Tesla's carbon footprint revives old question: Just how green is the EV industry?
It turns out that EVs realize net emissions reductions relative to gas-powered cars only after tens of thousands of miles on the road.
This week, electric vehicle market leader Tesla released its 2022 Impact Report disclosing the company's carbon emissions — including direct operations, customer charging and supply chain.
The report took many by surprise: Tesla's CO2 emissions amounted to 30.7 million tons last year, a substantial leap from the 2.5 million metric tons it reported in 2021. The primary reason for the sharp uptick is that the company disclosed its supply chain emissions for 2022 — something it did not include in the 2021 numbers.
As President Biden pushes to effectively require two-thirds of cars sold by 2032 to be electric and climate hawks continue to upend the global energy industry with the demand for a renewable energy "revolution," this report is resurrecting a years-old question: Just how "green" is the electric vehicle industry?
The answer to this question depends in large part on the answers to two prior questions:
- Where do electric vehicles derive energy from?
- How do their emissions compare to the CO2 emitted by gas cars?
Electricity is an energy carrier; it isn't a form of energy itself. So, when it comes to EVs, the cars have to get the electricity from somewhere. In the U.S., fossil fuels still supply 60% of the energy for electricity generation, with an additional 19% coming from nuclear, according to the Energy Information Administration (EIA). This leaves renewable energy sources with a combined share of roughly 20% of U.S. electricity generation.
In other words, when a Tesla or any other electric vehicle is plugged into a charging station, chances are that station is getting its power from fossil fuels or nuclear.
Charging aside, the making of an electric vehicle also requires substantial levels of emissions often omitted from carbon footprint estimates. Tesla's own report confirms tens of millions of tons of CO2 are directly and indirectly emitted in support of day-to-day operations, including shipping/transporting materials, assembling products, and obtaining the raw materials necessary for production.

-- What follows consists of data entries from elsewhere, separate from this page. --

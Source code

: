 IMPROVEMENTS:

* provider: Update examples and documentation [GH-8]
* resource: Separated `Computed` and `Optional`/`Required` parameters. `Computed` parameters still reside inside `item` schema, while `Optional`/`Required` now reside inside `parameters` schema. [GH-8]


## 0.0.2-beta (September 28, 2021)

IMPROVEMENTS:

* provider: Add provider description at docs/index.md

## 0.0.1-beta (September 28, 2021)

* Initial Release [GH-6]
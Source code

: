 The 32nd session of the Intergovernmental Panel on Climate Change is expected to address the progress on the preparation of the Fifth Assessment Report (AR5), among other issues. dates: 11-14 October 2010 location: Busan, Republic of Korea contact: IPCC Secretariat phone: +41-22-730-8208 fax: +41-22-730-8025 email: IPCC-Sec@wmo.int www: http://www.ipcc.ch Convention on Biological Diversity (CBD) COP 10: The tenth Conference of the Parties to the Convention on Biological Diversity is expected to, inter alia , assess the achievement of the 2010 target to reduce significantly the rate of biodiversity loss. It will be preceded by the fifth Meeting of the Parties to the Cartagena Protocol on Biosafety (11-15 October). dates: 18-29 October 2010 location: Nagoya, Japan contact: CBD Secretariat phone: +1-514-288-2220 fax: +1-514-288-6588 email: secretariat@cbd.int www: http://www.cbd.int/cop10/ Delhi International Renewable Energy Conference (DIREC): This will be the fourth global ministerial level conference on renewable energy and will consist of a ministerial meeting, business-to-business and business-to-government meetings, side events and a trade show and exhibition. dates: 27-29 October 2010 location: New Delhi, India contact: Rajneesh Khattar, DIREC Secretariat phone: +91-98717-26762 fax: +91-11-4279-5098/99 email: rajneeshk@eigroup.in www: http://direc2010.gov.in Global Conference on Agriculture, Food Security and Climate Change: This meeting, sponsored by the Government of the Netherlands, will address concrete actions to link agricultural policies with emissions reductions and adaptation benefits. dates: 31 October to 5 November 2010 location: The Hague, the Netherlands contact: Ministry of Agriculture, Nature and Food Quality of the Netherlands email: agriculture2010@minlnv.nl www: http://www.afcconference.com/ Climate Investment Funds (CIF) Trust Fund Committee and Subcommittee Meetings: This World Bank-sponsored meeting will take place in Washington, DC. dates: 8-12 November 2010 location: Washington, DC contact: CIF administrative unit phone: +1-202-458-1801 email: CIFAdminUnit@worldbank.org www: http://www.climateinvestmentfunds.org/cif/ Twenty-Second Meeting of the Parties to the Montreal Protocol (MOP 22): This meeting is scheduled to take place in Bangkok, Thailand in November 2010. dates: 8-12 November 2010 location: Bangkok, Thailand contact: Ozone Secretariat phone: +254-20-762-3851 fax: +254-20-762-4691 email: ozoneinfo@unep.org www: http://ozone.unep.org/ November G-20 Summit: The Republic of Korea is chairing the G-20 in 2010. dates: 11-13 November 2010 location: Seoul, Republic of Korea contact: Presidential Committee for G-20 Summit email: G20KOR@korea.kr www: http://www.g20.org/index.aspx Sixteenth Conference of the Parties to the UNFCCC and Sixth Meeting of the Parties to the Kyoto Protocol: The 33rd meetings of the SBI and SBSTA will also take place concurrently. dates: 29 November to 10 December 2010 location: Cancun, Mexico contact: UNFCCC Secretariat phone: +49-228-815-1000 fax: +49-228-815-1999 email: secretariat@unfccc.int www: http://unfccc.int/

Most EVs are powered by lithium-ion batteries. Lithium is just one of the elements crucial to EV battery production. All of these critical minerals are mined from the earth.

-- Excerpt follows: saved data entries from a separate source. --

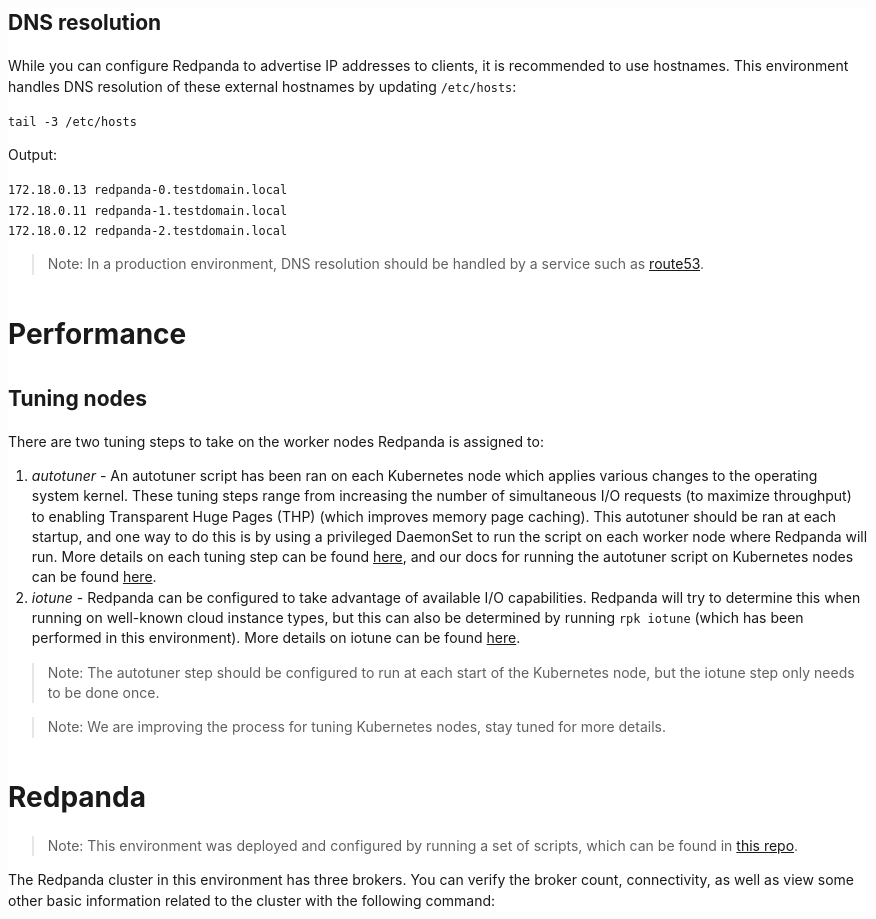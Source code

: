 ## DNS resolution

While you can configure Redpanda to advertise IP addresses to clients, it is recommended to use hostnames. This environment handles DNS resolution of these external hostnames by updating `/etc/hosts`:

```bash,run
tail -3 /etc/hosts
```

Output:

```bash,nocopy
172.18.0.13 redpanda-0.testdomain.local
172.18.0.11 redpanda-1.testdomain.local
172.18.0.12 redpanda-2.testdomain.local
```

> Note: In a production environment, DNS resolution should be handled by a service such as [route53](https://aws.amazon.com/route53/).

Performance
===============

## Tuning nodes

There are two tuning steps to take on the worker nodes Redpanda is assigned to:

1. *autotuner* - An autotuner script has been ran on each Kubernetes node which applies various changes to the operating system kernel. These tuning steps range from increasing the number of simultaneous I/O requests (to maximize throughput) to enabling Transparent Huge Pages (THP) (which improves memory page caching). This autotuner should be ran at each startup, and one way to do this is by using a privileged DaemonSet to run the script on each worker node where Redpanda will run. More details on each tuning step can be found [here](https://docs.redpanda.com/current/reference/rpk/rpk-redpanda/rpk-redpanda-tune-list/#tuners), and our docs for running the autotuner script on Kubernetes nodes can be found [here](https://docs.redpanda.com/current/deploy/deployment-option/self-hosted/kubernetes/k-tune-workers/).
2. *iotune* - Redpanda can be configured to take advantage of available I/O capabilities. Redpanda will try to determine this when running on well-known cloud instance types, but this can also be determined by running `rpk iotune` (which has been performed in this environment). More details on iotune can be found [here](https://docs.redpanda.com/current/reference/rpk/rpk-iotune/).

> Note: The autotuner step should be configured to run at each start of the Kubernetes node, but the iotune step only needs to be done once.

> Note: We are improving the process for tuning Kubernetes nodes, stay tuned for more details.

Redpanda
===============

> Note: This environment was deployed and configured by running a set of scripts, which can be found in [this repo](https://github.com/vuldin/redpanda-instruqt-day2-operator).

The Redpanda cluster in this environment has three brokers. You can verify the broker count, connectivity, as well as view some other basic information related to the cluster with the following command:
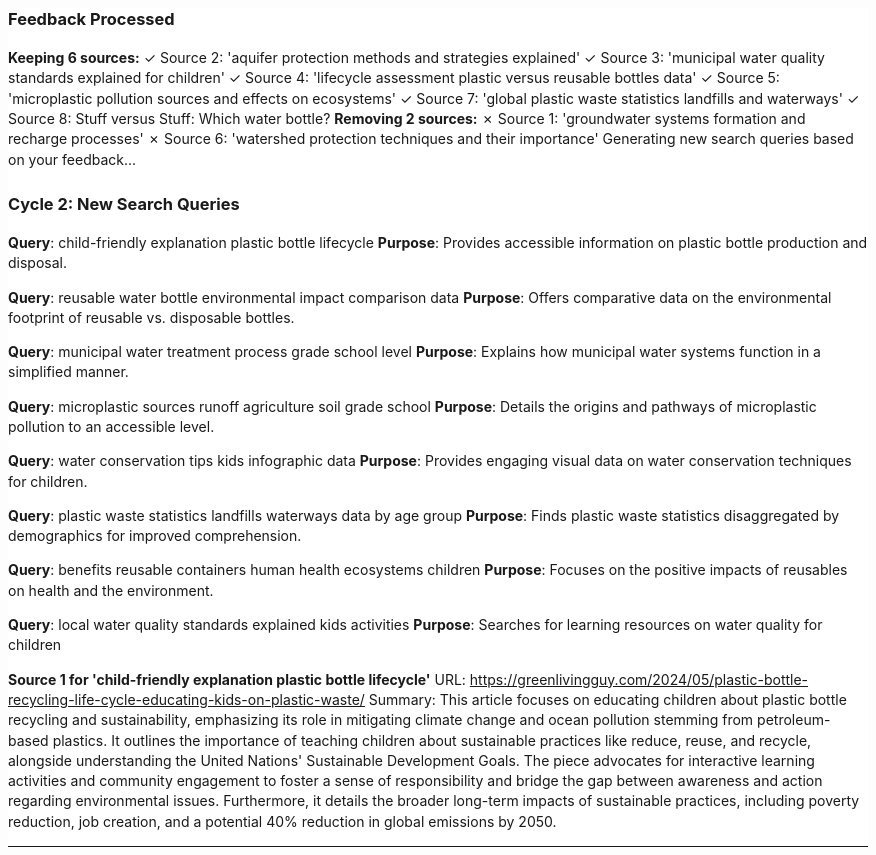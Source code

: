 
### Feedback Processed
**Keeping 6 sources:**
✓ Source 2: 'aquifer protection methods and strategies explained'
✓ Source 3: 'municipal water quality standards explained for children'
✓ Source 4: 'lifecycle assessment plastic versus reusable bottles data'
✓ Source 5: 'microplastic pollution sources and effects on ecosystems'
✓ Source 7: 'global plastic waste statistics landfills and waterways'
✓ Source 8: Stuff versus Stuff: Which water bottle?
**Removing 2 sources:**
✗ Source 1: 'groundwater systems formation and recharge processes'
✗ Source 6: 'watershed protection techniques and their importance'
Generating new search queries based on your feedback...
### Cycle 2: New Search Queries

**Query**: child-friendly explanation plastic bottle lifecycle
**Purpose**: Provides accessible information on plastic bottle production and disposal.

**Query**: reusable water bottle environmental impact comparison data
**Purpose**: Offers comparative data on the environmental footprint of reusable vs. disposable bottles.

**Query**: municipal water treatment process grade school level
**Purpose**: Explains how municipal water systems function in a simplified manner.

**Query**: microplastic sources runoff agriculture soil grade school
**Purpose**: Details the origins and pathways of microplastic pollution to an accessible level.

**Query**: water conservation tips kids infographic data
**Purpose**: Provides engaging visual data on water conservation techniques for children.

**Query**: plastic waste statistics landfills waterways data by age group
**Purpose**: Finds plastic waste statistics disaggregated by demographics for improved comprehension.

**Query**: benefits reusable containers human health ecosystems children
**Purpose**: Focuses on the positive impacts of reusables on health and the environment.

**Query**: local water quality standards explained kids activities
**Purpose**: Searches for learning resources on water quality for children

**Source 1 for 'child-friendly explanation plastic bottle lifecycle'**
URL: https://greenlivingguy.com/2024/05/plastic-bottle-recycling-life-cycle-educating-kids-on-plastic-waste/
Summary: This article focuses on educating children about plastic bottle recycling and sustainability, emphasizing its role in mitigating climate change and ocean pollution stemming from petroleum-based plastics. It outlines the importance of teaching children about sustainable practices like reduce, reuse, and recycle, alongside understanding the United Nations' Sustainable Development Goals. The piece advocates for interactive learning activities and community engagement to foster a sense of responsibility and bridge the gap between awareness and action regarding environmental issues. Furthermore, it details the broader long-term impacts of sustainable practices, including poverty reduction, job creation, and a potential 40% reduction in global emissions by 2050.

---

According to MIT's Climate Portal, 15 metric tons of CO2 are emitted to obtain just 1 metric ton of lithium.
This doesn't count other key EV battery minerals like cobalt, which "often produces pollution that leaches into neighboring rivers and water sources," according to Earth.org.
On top of this, only about 5% of lithium-ion batteries produced are reportedly recycled, compared to approximately 90% of ICE lead-acid batteries.
In order to fully divorce EV production from fossil fuels, it would require a total overhaul of energy infrastructure worldwide, not just in the U.S. While plans like the Green New Deal have been proposed to achieve an overhaul domestically at a reported cost of $93 trillion, the time and costs involved in accomplishing such a transition globally defy reliable calculation.
While gas cars and electric cars would appear to have drastically different environmental impacts, the distinctions are, on closer inspection, less stark. Indeed, it turns out that EVs realize net emissions reductions relative to gas-powered cars only after tens of thousands of miles on the road.
How long does it take for an EV to offset its carbon footprint compared to a gas car?
Simply put: It depends.
Reuters analyzed data produced by an Argonne National Laboratory model "to determine at what point a typical electric vehicle (EV) becomes cleaner than an equivalent gasoline car in terms of its lifetime carbon footprint." Comparing a Tesla Model 3 to a Toyota Corolla, it found the break-even point could be as high as 78,700 miles, while Tesla Model Y compared to a Honda CR-V has a break-even point as high as 89,000 miles.
As for the EV giant's overall carbon footprint: The Verge notes that while a company like Ford has a substantially larger carbon footprint than Tesla (337 million metric tons vs. 30.7 million), this is because a) Ford sold more than triple the cars that Tesla did, and b) most Ford cars — at least for now — run on gas, and Tesla's pollution level only "seems to be growing" as it continues to scale.